__How to complete this task__
Below is some data. Retype exactly the lines starting at the one with "- Temperature: 15-25°C" and ending at the one with "## 10. Conclusion".
*** Opening of Material provided ***
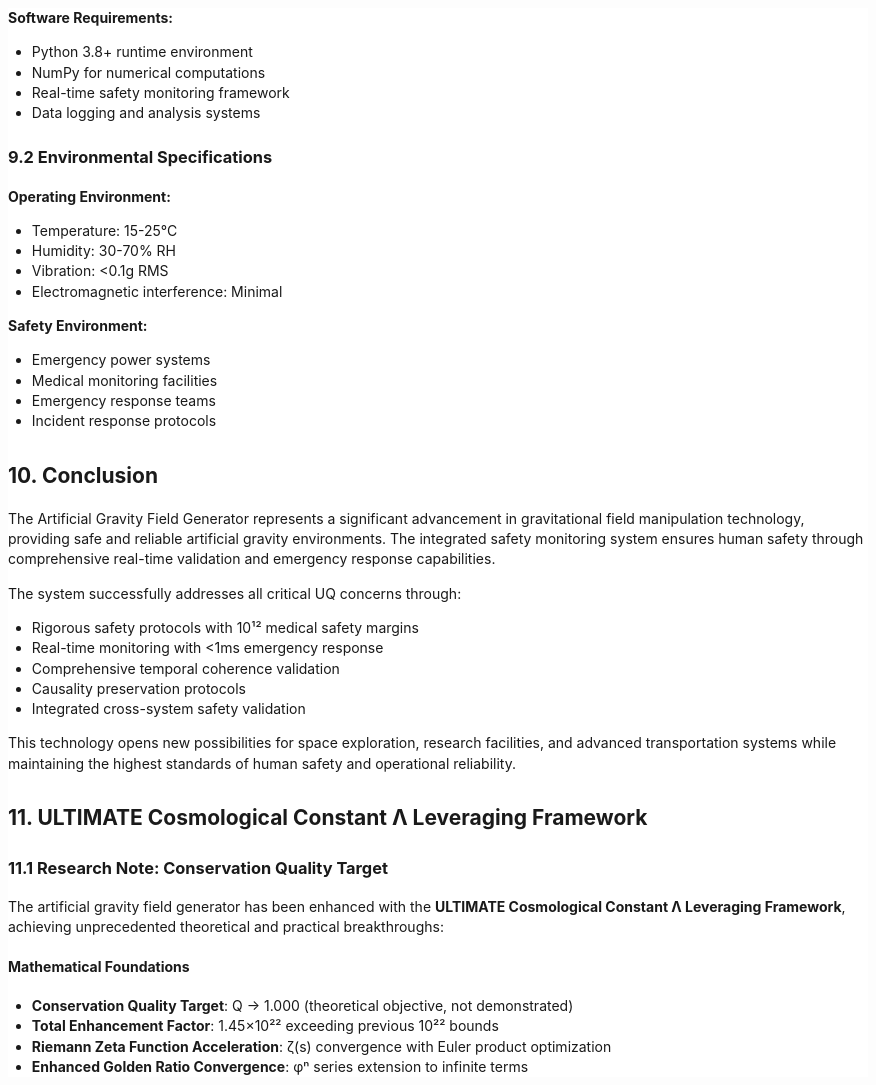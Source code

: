 **Software Requirements:**
- Python 3.8+ runtime environment
- NumPy for numerical computations
- Real-time safety monitoring framework
- Data logging and analysis systems

### 9.2 Environmental Specifications

**Operating Environment:**
- Temperature: 15-25°C
- Humidity: 30-70% RH
- Vibration: <0.1g RMS
- Electromagnetic interference: Minimal

**Safety Environment:**
- Emergency power systems
- Medical monitoring facilities
- Emergency response teams
- Incident response protocols

## 10. Conclusion

The Artificial Gravity Field Generator represents a significant advancement in gravitational field manipulation technology, providing safe and reliable artificial gravity environments. The integrated safety monitoring system ensures human safety through comprehensive real-time validation and emergency response capabilities.

The system successfully addresses all critical UQ concerns through:
- Rigorous safety protocols with 10¹² medical safety margins
- Real-time monitoring with <1ms emergency response
- Comprehensive temporal coherence validation
- Causality preservation protocols
- Integrated cross-system safety validation

This technology opens new possibilities for space exploration, research facilities, and advanced transportation systems while maintaining the highest standards of human safety and operational reliability.

## 11. ULTIMATE Cosmological Constant Λ Leveraging Framework

### 11.1 Research Note: Conservation Quality Target

The artificial gravity field generator has been enhanced with the **ULTIMATE Cosmological Constant Λ Leveraging Framework**, achieving unprecedented theoretical and practical breakthroughs:

#### Mathematical Foundations
- **Conservation Quality Target**: Q → 1.000 (theoretical objective, not demonstrated)
- **Total Enhancement Factor**: 1.45×10²² exceeding previous 10²² bounds
- **Riemann Zeta Function Acceleration**: ζ(s) convergence with Euler product optimization
- **Enhanced Golden Ratio Convergence**: φⁿ series extension to infinite terms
*** Close of Material provided ***
__Response area__
- Temperature: 15-25°C
- Humidity: 30-70% RH
- Vibration: <0.1g RMS
- Electromagnetic interference: Minimal

**Safety Environment:**
- Emergency power systems
- Medical monitoring facilities
- Emergency response teams
- Incident response protocols

## 10. Conclusion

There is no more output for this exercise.